= Charles Hirsch (bookseller) =

Charles Hirsch (c. 1860 – ) was a French bookseller in Victorian London who sold French literature and ran a clandestine trade in expensive pornography. He was involved in the writing of Teleny, or The Reverse of the Medal, an early work of homosexual pornography, and described Oscar Wilde's involvement in its compilation.

Hirsch's bookshop Librairie Parisienne was at Coventry Street, London. He also published in Paris and translated pornographic works from French to English and vice versa. In 1899, he was charged with distributing indecent material and was sentenced to nine months in Wormwood Scrubs. He published a translation of Teleny into French in 1934.

==Hirsch and Wilde==
Hirsch knew Oscar Wilde, and claimed to have sold him various works of erotica, including The Sins of the Cities of the Plain in 1890.

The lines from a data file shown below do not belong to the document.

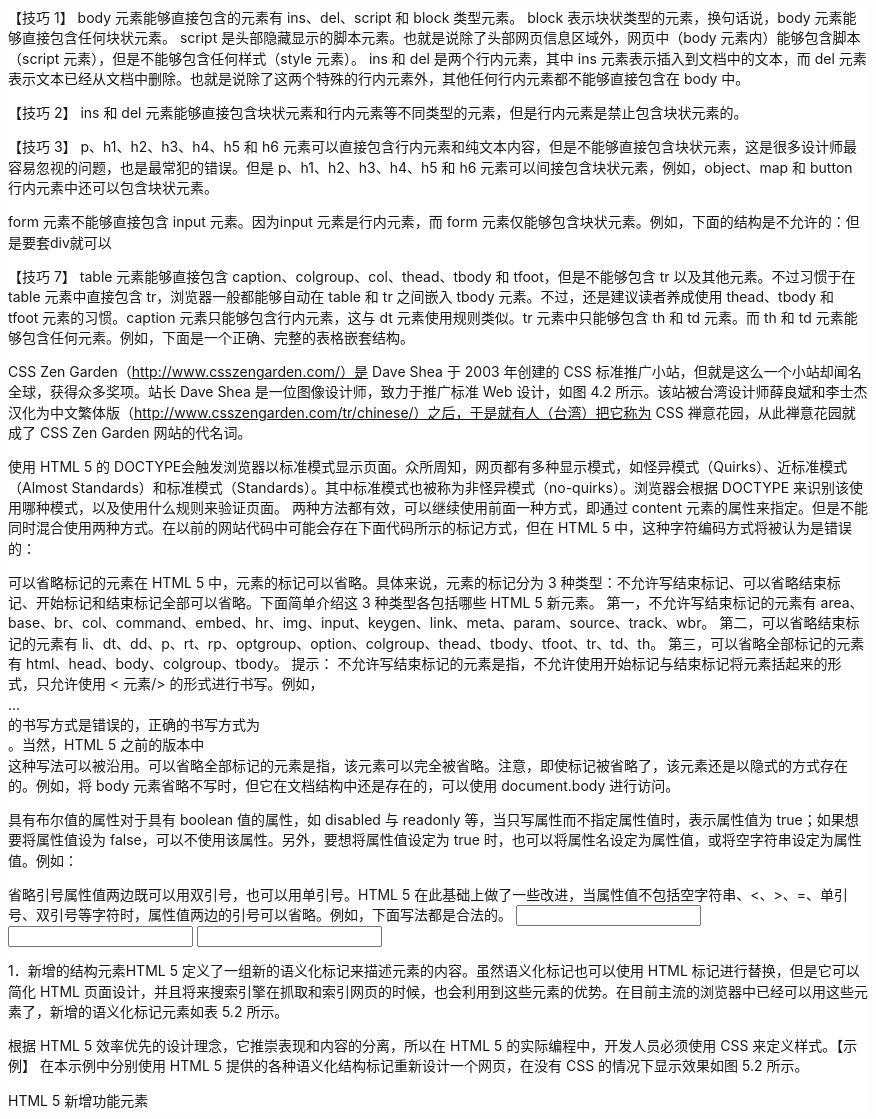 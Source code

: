 【技巧 1】 body 元素能够直接包含的元素有 ins、del、script 和 block 类型元素。 block 表示块状类型的元素，换句话说，body 元素能够直接包含任何块状元素。 script 是头部隐藏显示的脚本元素。也就是说除了头部网页信息区域外，网页中（body 元素内）能够包含脚本（script 元素），但是不能够包含任何样式（style 元素）。 ins 和 del 是两个行内元素，其中 ins 元素表示插入到文档中的文本，而 del 元素表示文本已经从文档中删除。也就是说除了这两个特殊的行内元素外，其他任何行内元素都不能够直接包含在 body 中。

【技巧 2】 ins 和 del 元素能够直接包含块状元素和行内元素等不同类型的元素，但是行内元素是禁止包含块状元素的。

【技巧 3】 p、h1、h2、h3、h4、h5 和 h6 元素可以直接包含行内元素和纯文本内容，但是不能够直接包含块状元素，这是很多设计师最容易忽视的问题，也是最常犯的错误。但是 p、h1、h2、h3、h4、h5 和 h6 元素可以间接包含块状元素，例如，object、map 和 button 行内元素中还可以包含块状元素。

form 元素不能够直接包含 input 元素。因为input 元素是行内元素，而 form 元素仅能够包含块状元素。例如，下面的结构是不允许的：但是要套div就可以



【技巧 7】 
table 元素能够直接包含 caption、colgroup、col、thead、tbody 和 tfoot，但是不能够包含 tr 以及其他元素。不过习惯于在 table 元素中直接包含 tr，浏览器一般都能够自动在 table 和 tr 之间嵌入 tbody 元素。不过，还是建议读者养成使用 thead、tbody 和 tfoot 元素的习惯。caption 元素只能够包含行内元素，这与 dt 元素使用规则类似。tr 元素中只能够包含 th 和 td 元素。而 th 和 td 元素能够包含任何元素。例如，下面是一个正确、完整的表格嵌套结构。


CSS Zen Garden（http://www.csszengarden.com/）是 Dave Shea 于 2003 年创建的 CSS 标准推广小站，但就是这么一个小站却闻名全球，获得众多奖项。站长 Dave Shea 是一位图像设计师，致力于推广标准 Web 设计，如图 4.2 所示。该站被台湾设计师薛良斌和李士杰汉化为中文繁体版（http://www.csszengarden.com/tr/chinese/）之后，于是就有人（台湾）把它称为 CSS 禅意花园，从此禅意花园就成了 CSS Zen Garden 网站的代名词。





 使用 HTML 5 的 DOCTYPE会触发浏览器以标准模式显示页面。众所周知，网页都有多种显示模式，如怪异模式（Quirks）、近标准模式（Almost Standards）和标准模式（Standards）。其中标准模式也被称为非怪异模式（no-quirks）。浏览器会根据 DOCTYPE 来识别该使用哪种模式，以及使用什么规则来验证页面。
 <meta charset="UTF-8"> 两种方法都有效，可以继续使用前面一种方式，即通过 content 元素的属性来指定。但是不能同时混合使用两种方式。在以前的网站代码中可能会存在下面代码所示的标记方式，但在 HTML 5 中，这种字符编码方式将被认为是错误的：

可以省略标记的元素在 HTML 5 中，元素的标记可以省略。具体来说，元素的标记分为 3 种类型：不允许写结束标记、可以省略结束标记、开始标记和结束标记全部可以省略。下面简单介绍这 3 种类型各包括哪些 HTML 5 新元素。
第一，不允许写结束标记的元素有 area、base、br、col、command、embed、hr、img、input、keygen、link、meta、param、source、track、wbr。
第二，可以省略结束标记的元素有 li、dt、dd、p、rt、rp、optgroup、option、colgroup、thead、tbody、tfoot、tr、td、th。
第三，可以省略全部标记的元素有 html、head、body、colgroup、tbody。
提示：  不允许写结束标记的元素是指，不允许使用开始标记与结束标记将元素括起来的形式，只允许使用 < 元素/> 的形式进行书写。例如，<br>...</br> 的书写方式是错误的，正确的书写方式为 <br/>。当然，HTML 5 之前的版本中 <br> 这种写法可以被沿用。可以省略全部标记的元素是指，该元素可以完全被省略。注意，即使标记被省略了，该元素还是以隐式的方式存在的。例如，将 body 元素省略不写时，但它在文档结构中还是存在的，可以使用 document.body 进行访问。


具有布尔值的属性对于具有 boolean 值的属性，如 disabled 与 readonly 等，当只写属性而不指定属性值时，表示属性值为 true；如果想要将属性值设为 false，可以不使用该属性。另外，要想将属性值设定为 true 时，也可以将属性名设定为属性值，或将空字符串设定为属性值。例如：



 省略引号属性值两边既可以用双引号，也可以用单引号。HTML 5 在此基础上做了一些改进，当属性值不包括空字符串、<、>、=、单引号、双引号等字符时，属性值两边的引号可以省略。例如，下面写法都是合法的。
<input type="text">     <input type='text'>     <input type=text>

1．新增的结构元素HTML 5 定义了一组新的语义化标记来描述元素的内容。虽然语义化标记也可以使用 HTML 标记进行替换，但是它可以简化 HTML 页面设计，并且将来搜索引擎在抓取和索引网页的时候，也会利用到这些元素的优势。在目前主流的浏览器中已经可以用这些元素了，新增的语义化标记元素如表 5.2 所示。


根据 HTML 5 效率优先的设计理念，它推崇表现和内容的分离，所以在 HTML 5 的实际编程中，开发人员必须使用 CSS 来定义样式。【示例】  在本示例中分别使用 HTML 5 提供的各种语义化结构标记重新设计一个网页，在没有 CSS 的情况下显示效果如图 5.2 所示。



HTML 5 新增功能元素 
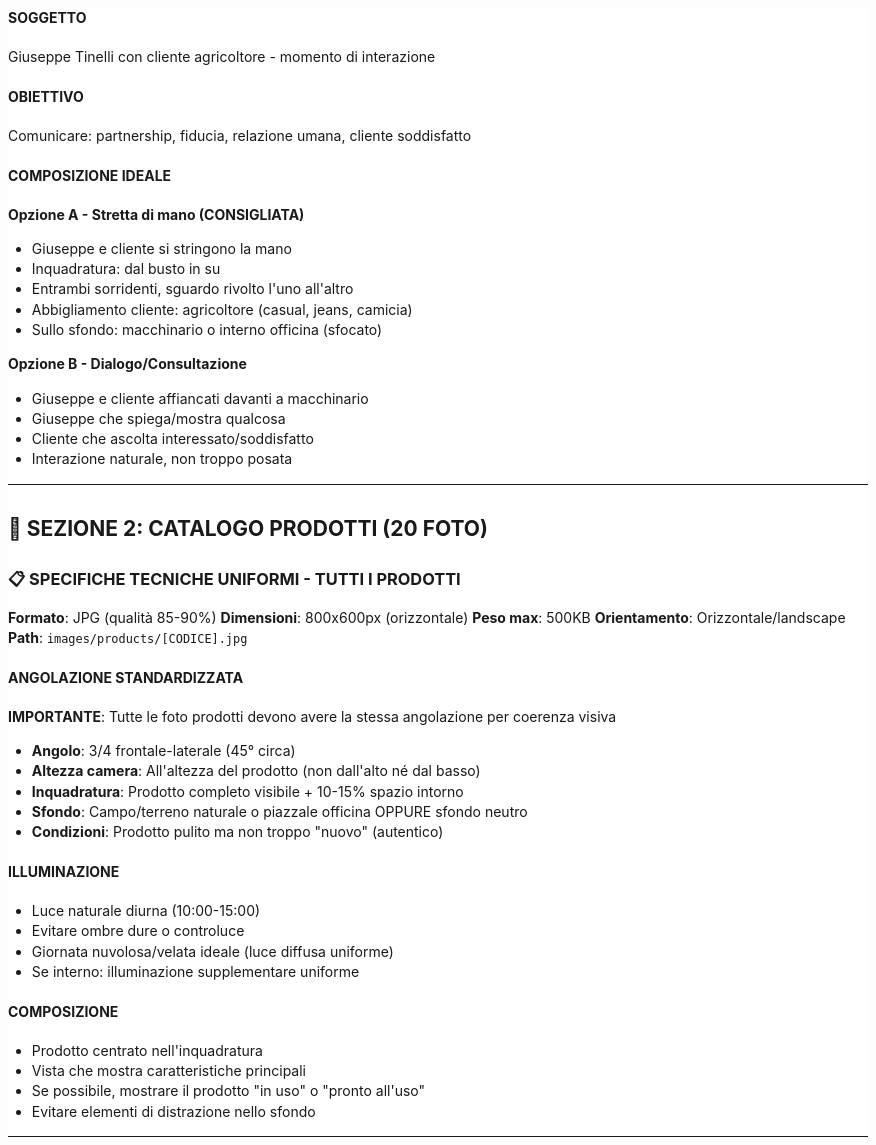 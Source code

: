 #### SOGGETTO
Giuseppe Tinelli con cliente agricoltore - momento di interazione

#### OBIETTIVO
Comunicare: partnership, fiducia, relazione umana, cliente soddisfatto

#### COMPOSIZIONE IDEALE

**Opzione A - Stretta di mano (CONSIGLIATA)**
- Giuseppe e cliente si stringono la mano
- Inquadratura: dal busto in su
- Entrambi sorridenti, sguardo rivolto l'uno all'altro
- Abbigliamento cliente: agricoltore (casual, jeans, camicia)
- Sullo sfondo: macchinario o interno officina (sfocato)

**Opzione B - Dialogo/Consultazione**
- Giuseppe e cliente affiancati davanti a macchinario
- Giuseppe che spiega/mostra qualcosa
- Cliente che ascolta interessato/soddisfatto
- Interazione naturale, non troppo posata

---

## 🚜 SEZIONE 2: CATALOGO PRODOTTI (20 FOTO)

### 📋 SPECIFICHE TECNICHE UNIFORMI - TUTTI I PRODOTTI

**Formato**: JPG (qualità 85-90%)
**Dimensioni**: 800x600px (orizzontale)
**Peso max**: 500KB
**Orientamento**: Orizzontale/landscape
**Path**: `images/products/[CODICE].jpg`

#### ANGOLAZIONE STANDARDIZZATA
**IMPORTANTE**: Tutte le foto prodotti devono avere la stessa angolazione per coerenza visiva

- **Angolo**: 3/4 frontale-laterale (45° circa)
- **Altezza camera**: All'altezza del prodotto (non dall'alto né dal basso)
- **Inquadratura**: Prodotto completo visibile + 10-15% spazio intorno
- **Sfondo**: Campo/terreno naturale o piazzale officina OPPURE sfondo neutro
- **Condizioni**: Prodotto pulito ma non troppo "nuovo" (autentico)

#### ILLUMINAZIONE
- Luce naturale diurna (10:00-15:00)
- Evitare ombre dure o controluce
- Giornata nuvolosa/velata ideale (luce diffusa uniforme)
- Se interno: illuminazione supplementare uniforme

#### COMPOSIZIONE
- Prodotto centrato nell'inquadratura
- Vista che mostra caratteristiche principali
- Se possibile, mostrare il prodotto "in uso" o "pronto all'uso"
- Evitare elementi di distrazione nello sfondo

--- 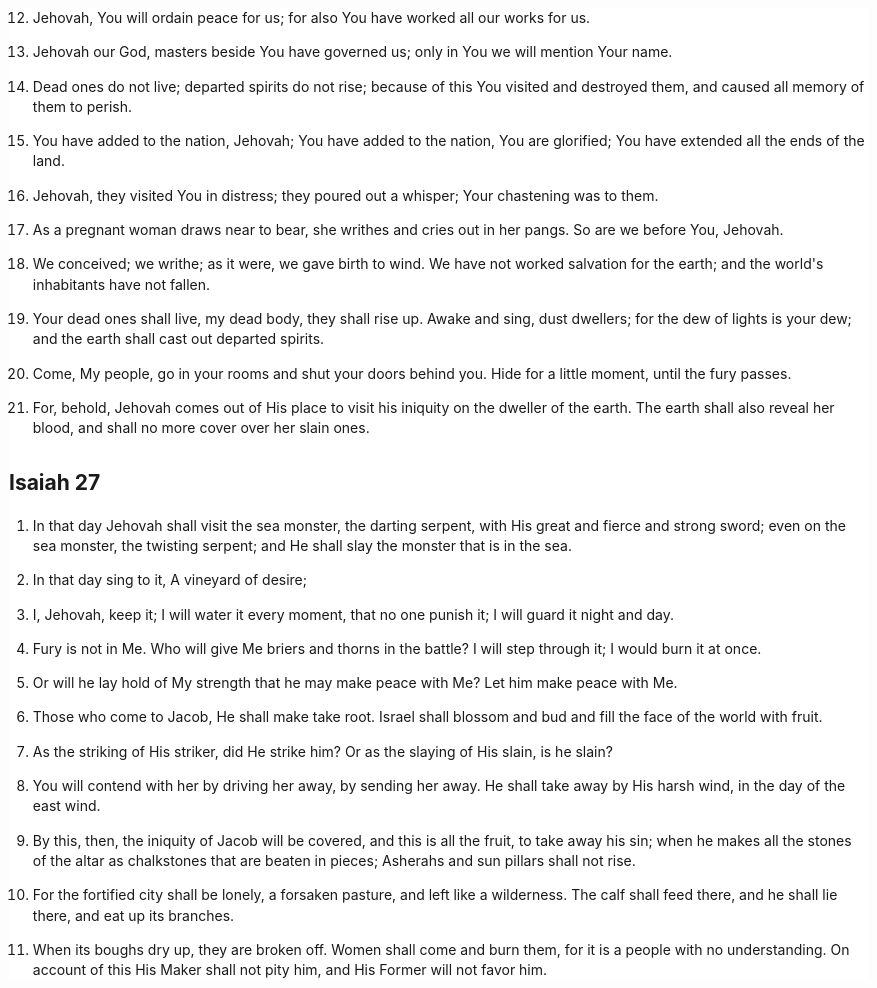 12. Jehovah, You will ordain peace for us; for also You have worked all our works for us.

13. Jehovah our God, masters beside You have governed us; only in You we will mention Your name.

14. Dead ones do not live; departed spirits do not rise; because of this You visited and destroyed them, and caused all memory of them to perish.

15. You have added to the nation, Jehovah; You have added to the nation, You are glorified; You have extended all the ends of the land.

16. Jehovah, they visited You in distress; they poured out a whisper; Your chastening was to them.

17. As a pregnant woman draws near to bear, she writhes and cries out in her pangs. So are we before You, Jehovah.

18. We conceived; we writhe; as it were, we gave birth to wind. We have not worked salvation for the earth; and the world's inhabitants have not fallen.

19. Your dead ones shall live, my dead body, they shall rise up. Awake and sing, dust dwellers; for the dew of lights is your dew; and the earth shall cast out departed spirits.   

20. Come, My people, go in your rooms and shut your doors behind you. Hide for a little moment, until the fury passes.

21. For, behold, Jehovah comes out of His place to visit his iniquity on the dweller of the earth. The earth shall also reveal her blood, and shall no more cover over her slain ones.  

## Isaiah 27

1. In that day Jehovah shall visit the sea monster, the darting serpent, with His great and fierce and strong sword; even on the sea monster, the twisting serpent; and He shall slay the monster that is in the sea.

2. In that day sing to it, A vineyard of desire;

3. I, Jehovah, keep it; I will water it every moment, that no one punish it; I will guard it night and day.

4. Fury is not in Me. Who will give Me briers and thorns in the battle? I will step through it; I would burn it at once.

5. Or will he lay hold of My strength that he may make peace with Me? Let him make peace with Me.

6. Those who come to Jacob, He shall make take root. Israel shall blossom and bud and fill the face of the world with fruit.   

7.  As the striking of His striker, did He strike him? Or as the slaying of His slain, is he slain?

8. You will contend with her by driving her away, by sending her away. He shall take away by His harsh wind, in the day of the east wind.

9. By this, then, the iniquity of Jacob will be covered, and this is all the fruit, to take away his sin; when he makes all the stones of the altar as chalkstones that are beaten in pieces; Asherahs and sun pillars shall not rise.

10. For the fortified city shall be lonely, a forsaken pasture, and left like a wilderness. The calf shall feed there, and he shall lie there, and eat up its branches.

11. When its boughs dry up, they are broken off. Women shall come and burn them, for it is a people with no understanding. On account of this His Maker shall not pity him, and His Former will not favor him.
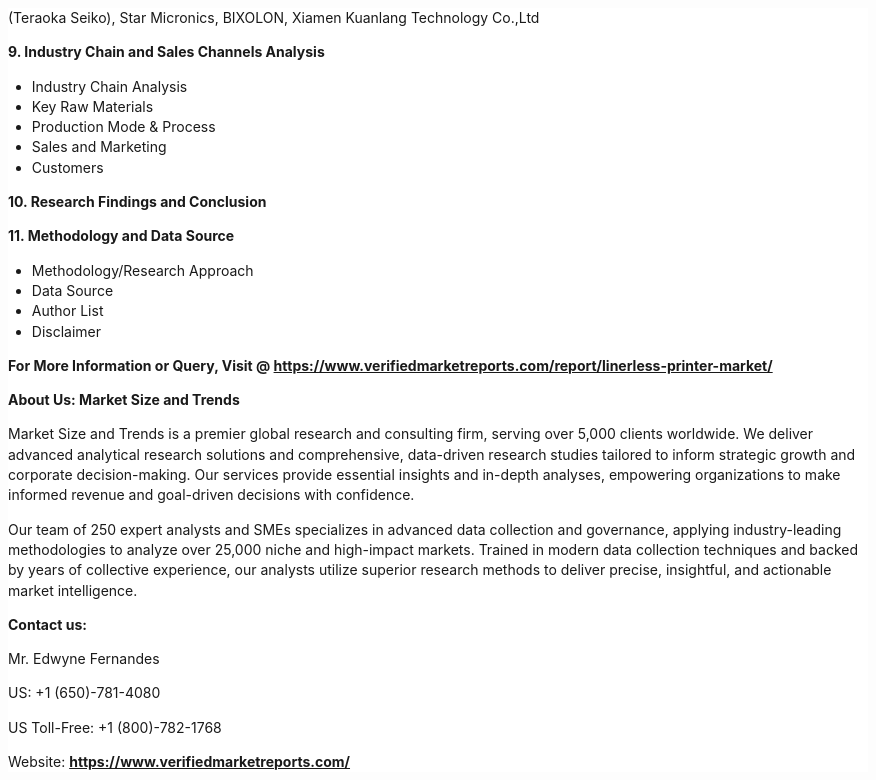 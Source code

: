 (Teraoka Seiko), Star Micronics, BIXOLON, Xiamen Kuanlang Technology Co.,Ltd</strong></p><p><strong>9. Industry Chain and Sales Channels Analysis</strong></p><ul><li>Industry Chain Analysis</li><li>Key Raw Materials</li><li>Production Mode &amp; Process</li><li>Sales and Marketing</li><li>Customers</li></ul><p><strong>10. Research Findings and Conclusion</strong></p><p><strong>11. Methodology and Data Source</strong></p><ul><li>Methodology/Research Approach</li><li>Data Source</li><li>Author List</li><li>Disclaimer</li></ul></p><p><strong>For More Information or Query, Visit @ <a href="https://www.verifiedmarketreports.com/report/linerless-printer-market/">https://www.verifiedmarketreports.com/report/linerless-printer-market/</a></strong></p><p><strong>About Us: Market Size and Trends</strong></p><p>Market Size and Trends is a premier global research and consulting firm, serving over 5,000 clients worldwide. We deliver advanced analytical research solutions and comprehensive, data-driven research studies tailored to inform strategic growth and corporate decision-making. Our services provide essential insights and in-depth analyses, empowering organizations to make informed revenue and goal-driven decisions with confidence.</p><p>Our team of 250 expert analysts and SMEs specializes in advanced data collection and governance, applying industry-leading methodologies to analyze over 25,000 niche and high-impact markets. Trained in modern data collection techniques and backed by years of collective experience, our analysts utilize superior research methods to deliver precise, insightful, and actionable market intelligence.</p><p><strong>Contact us:</strong></p><p>Mr. Edwyne Fernandes</p><p>US: +1 (650)-781-4080</p><p>US Toll-Free: +1 (800)-782-1768</p><p>Website: <strong><a href="https://www.verifiedmarketreports.com/">https://www.verifiedmarketreports.com/</a></strong></p>
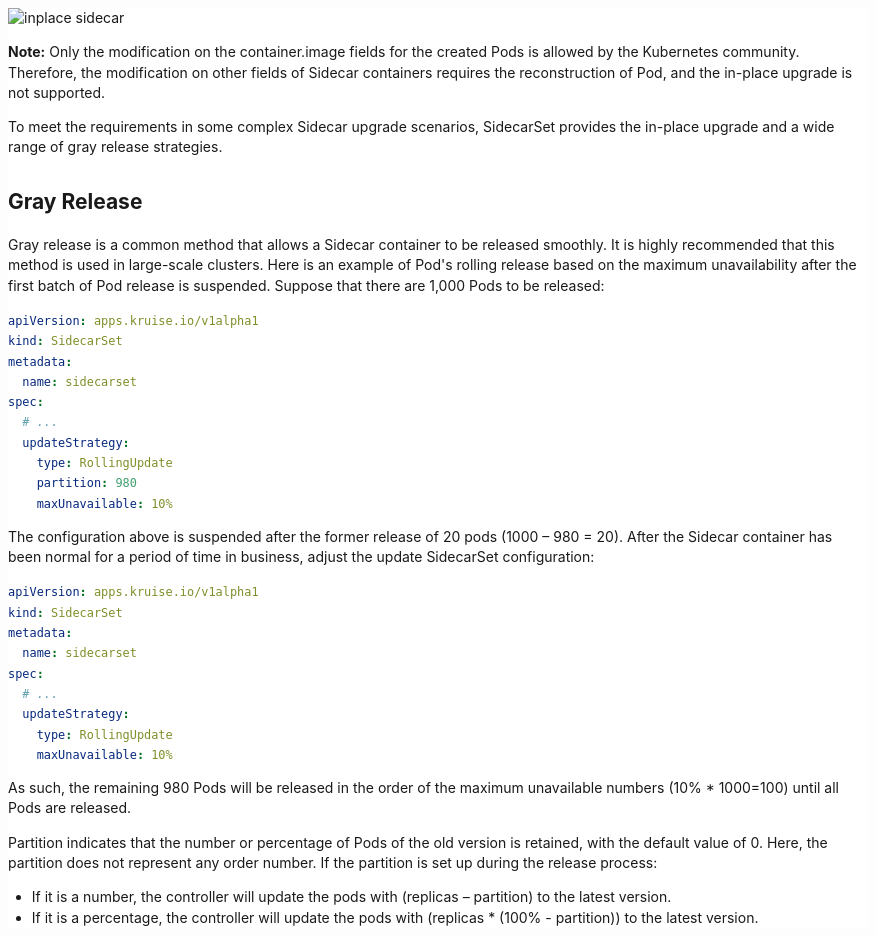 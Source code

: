 ![inplace sidecar](../static/img/blog/2021-03-15-sidecarset/inplace_sidecar.png)

**Note:** Only the modification on the container.image fields for the created Pods is allowed by the Kubernetes community. Therefore, the modification on other fields of Sidecar containers requires the reconstruction of Pod, and the in-place upgrade is not supported.

To meet the requirements in some complex Sidecar upgrade scenarios, SidecarSet provides the in-place upgrade and a wide range of gray release strategies.

## Gray Release
Gray release is a common method that allows a Sidecar container to be released smoothly. It is highly recommended that this method is used in large-scale clusters. Here is an example of Pod's rolling release based on the maximum unavailability after the first batch of Pod release is suspended. Suppose that there are 1,000 Pods to be released:

```yaml
apiVersion: apps.kruise.io/v1alpha1
kind: SidecarSet
metadata:
  name: sidecarset
spec:
  # ...
  updateStrategy:
    type: RollingUpdate
    partition: 980
    maxUnavailable: 10%
```

The configuration above is suspended after the former release of 20 pods (1000 – 980 = 20). After the Sidecar container has been normal for a period of time in business, adjust the update SidecarSet configuration:

```yaml
apiVersion: apps.kruise.io/v1alpha1
kind: SidecarSet
metadata:
  name: sidecarset
spec:
  # ...
  updateStrategy:
    type: RollingUpdate
    maxUnavailable: 10%
```

As such, the remaining 980 Pods will be released in the order of the maximum unavailable numbers (10% * 1000=100) until all Pods are released.

Partition indicates that the number or percentage of Pods of the old version is retained, with the default value of 0. Here, the partition does not represent any order number. If the partition is set up during the release process:
- If it is a number, the controller will update the pods with (replicas – partition) to the latest version.
- If it is a percentage, the controller will update the pods with (replicas * (100% - partition)) to the latest version.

Hirsch describes how Wilde brought the manuscript of Teleny to his bookshop in 1890 instructing that it be held until a friend, who would be carrying Wilde's card, came to retrieve it. "A few days later one of the young gentlemen I had seen with [Wilde] came to collect the package. He kept it for a while and then brought it back saying in turn: 'Would you kindly give this to one of our friends who will come to fetch it in the same person's name'". Hirsch recounts three further repetitions of this "identical ceremony" before the package made its way back to Wilde. Hirsch defied the strict instructions not to open the package while it was in his care, and claims that it was written in several different hands, which lends further support to his supposition that it was authored in "round robin" style by a small group of Wilde's intimate associates.